Demands for separate statehood for Jharkhand were first raised in 1914 by tribals, as mentioned in the State Reorganisation Committee Report 1955-56. Tribal politicians vigorously took up the cause, supported by other indigenous communities. For long, the mineral-rich areas of Chota Nagpur and Santhal Pargana had been exploited and the tribal people displaced in the name of development. Racial discrimination of tribals by outsiders, referred to as dikus in the tribal tongue, was rampant. The demand for separate statehood was not merely to establish a distinct identity but also to do away with years of injustice.

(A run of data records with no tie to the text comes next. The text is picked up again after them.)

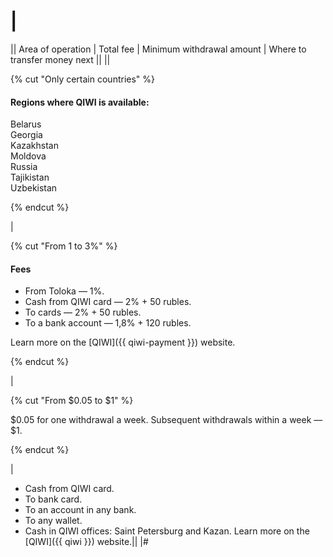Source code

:# |
|| Area of operation | Total fee | Minimum withdrawal amount | Where to transfer money next ||
||

{% cut "Only certain countries" %}

#### Regions where QIWI is available:

Belarus  
Georgia  
Kazakhstan  
Moldova  
Russia  
Tajikistan  
Uzbekistan

{% endcut %}

|

{% cut "From 1 to 3%" %}

#### Fees

- From Toloka — 1%.
- Cash from QIWI card — 2% + 50 rubles.
- To cards — 2% + 50 rubles.
- To a bank account — 1,8% + 120 rubles.

Learn more on the [QIWI]({{ qiwi-payment }}) website.

{% endcut %}

|

{% cut "From $0.05 to $1" %}

$0.05 for one withdrawal a week. Subsequent withdrawals within a week — $1.

{% endcut %}

|
- Cash from QIWI card.
- To bank card.
- To an account in any bank.
- To any wallet.
- Cash in QIWI offices: Saint Petersburg and Kazan.
   Learn more on the [QIWI]({{ qiwi }}) website.||
   |#

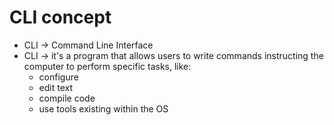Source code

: # CLI concept



* CLI -> Command Line Interface
* CLI -> it's a program that allows users to write commands instructing the computer to perform specific tasks, like:
  * configure
  * edit text
  * compile code
  * use tools existing within the OS
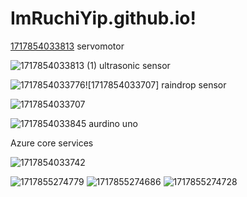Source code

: # ImRuchiYip.github.io!
[1717854033813](https://github.com/Ruchitamoger/ImRuchiYip.github.io/assets/169180275/b368388d-b2a8-4fef-bc82-19913086b0ca)
servomotor

![1717854033813 (1)](https://github.com/Ruchitamoger/ImRuchiYip.github.io/assets/169180275/3fd83a65-abc0-4745-8b0f-53dbdb6e925f)
ultrasonic sensor

![1717854033776](https://github.com/Ruchitamoger/ImRuchiYip.github.io/assets/169180275/8e06cf3b-d362-460e-bc5e-0a8306981765)![1717854033707]
raindrop sensor

![1717854033707](https://github.com/Ruchitamoger/ImRuchiYip.github.io/assets/169180275/72c4841f-570a-462c-b008-af782a92d9ca)

![1717854033845](https://github.com/Ruchitamoger/ImRuchiYip.github.io/assets/169180275/f84c8fdc-f069-4647-820d-265653639a0b)
aurdino uno

Azure core services


![1717854033742](https://github.com/Ruchitamoger/ImRuchiYip.github.io/assets/169180275/2769eebd-ecbc-401a-9165-a349fa62ee40)
 
![1717855274779](https://github.com/Ruchitamoger/ImRuchiYip.github.io/assets/169180275/02e8c504-8d80-439d-89b2-da114c2765a8)
![1717855274686](https://github.com/Ruchitamoger/ImRuchiYip.github.io/assets/169180275/f62b93bf-649e-4a6d-9ca5-f990256f8c31)
![1717855274728](https://github.com/Ruchitamoger/ImRuchiYip.github.io/assets/169180275/81987b16-6f80-46b8-a92e-a4b22178651b)
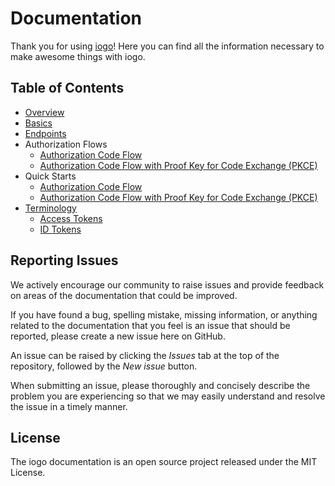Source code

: # Documentation

Thank you for using [iogo](https://iogo.io)! Here you can find all the information necessary to make awesome things with iogo.

## Table of Contents

- [Overview](docs/overview.md)
- [Basics](docs/basics.md)
- [Endpoints](docs/endpoints.md)
- Authorization Flows
  - [Authorization Code Flow](docs/authorization-code-flow.md)
  - [Authorization Code Flow with Proof Key for Code Exchange (PKCE)](docs/authorization-code-flow-with-pkce.md)
- Quick Starts
  - [Authorization Code Flow](docs/authorization-code-flow-quick-start.md)
  - [Authorization Code Flow with Proof Key for Code Exchange (PKCE)](docs/authorization-code-flow-with-pkce-quick-start.md)
- [Terminology](docs/terminology.md)
  - [Access Tokens](docs/access-tokens.md)
  - [ID Tokens](docs/id-tokens.md)

## Reporting Issues

We actively encourage our community to raise issues and provide feedback on areas of the documentation that could be improved.

If you have found a bug, spelling mistake, missing information, or anything related to the documentation that you feel is an issue that should be reported, please create a new issue here on GitHub.

An issue can be raised by clicking the _Issues_ tab at the top of the repository, followed by the _New issue_ button.

When submitting an issue, please thoroughly and concisely describe the problem you are experiencing so that we may easily understand and resolve the issue in a timely manner.

## License

The iogo documentation is an open source project released under the MIT License.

However, the creation of Jharkhand has only increased the vulnerability of tribals. The token concessions of a tribal chief minister and a few reserved constituencies were deemed a green signal to displace tribals for so-called ‘development’. According to reports of the Indian People’s Tribunal on Environment and Human Rights, a total of 6.54 million people have so far been displaced in Jharkhand in the name of development. The ongoing land acquisition at Nagri village (near Ranchi, Jharkhand) for the Indian Institute of Management (IIM) and National University of Study and Research in Law (NUSRL) may seem like development projects in the eyes of the educated and the affluent. But these elite educational institutes have displaced over 500 tribal villagers. The displacement in the name of dams, factories, mining, etc goes largely unreported.


In a place where displacement and development have become synonymous, the strategic reasons for such oppressive measures go beyond monetary gain. One senses, quite palpably, consistent attempts by various corporate firms to exert control over the policy formulation process. This political-corporate nexus was very apparent when 42 MoUs were signed as soon as Jharkhand came into being. According to a human rights report published by the Jharkhand Human Rights Movement (JHRM), the state government of Jharkhand has so far signed 102 MoUs which go against the laws of the Fifth Schedule. Vast tracts of land will be required to bring these MoUs to fruition.


People’s opposition and various constitutional laws against land acquisition have always been impediments to the corporations. In 2011, a people’s movement forced Arcelor Mittal to pull out of a proposed project in Jharkhand. The corporate sector has been trying hard to change the status quo in its favour, and in doing so has adopted some dubious means. The Chota Nagpur Tenancy (CNT) Act is one of several laws provided by the Constitution to safeguard tribal interests. It was instituted in 1908 to safeguard tribal lands from being sold to non-tribals. The law was meant to prevent foreseeable dispossession, and preserve tribal identity. Loss of land would naturally lead to loss of tribal identity as the issuance of a community certificate requires proof of land possession.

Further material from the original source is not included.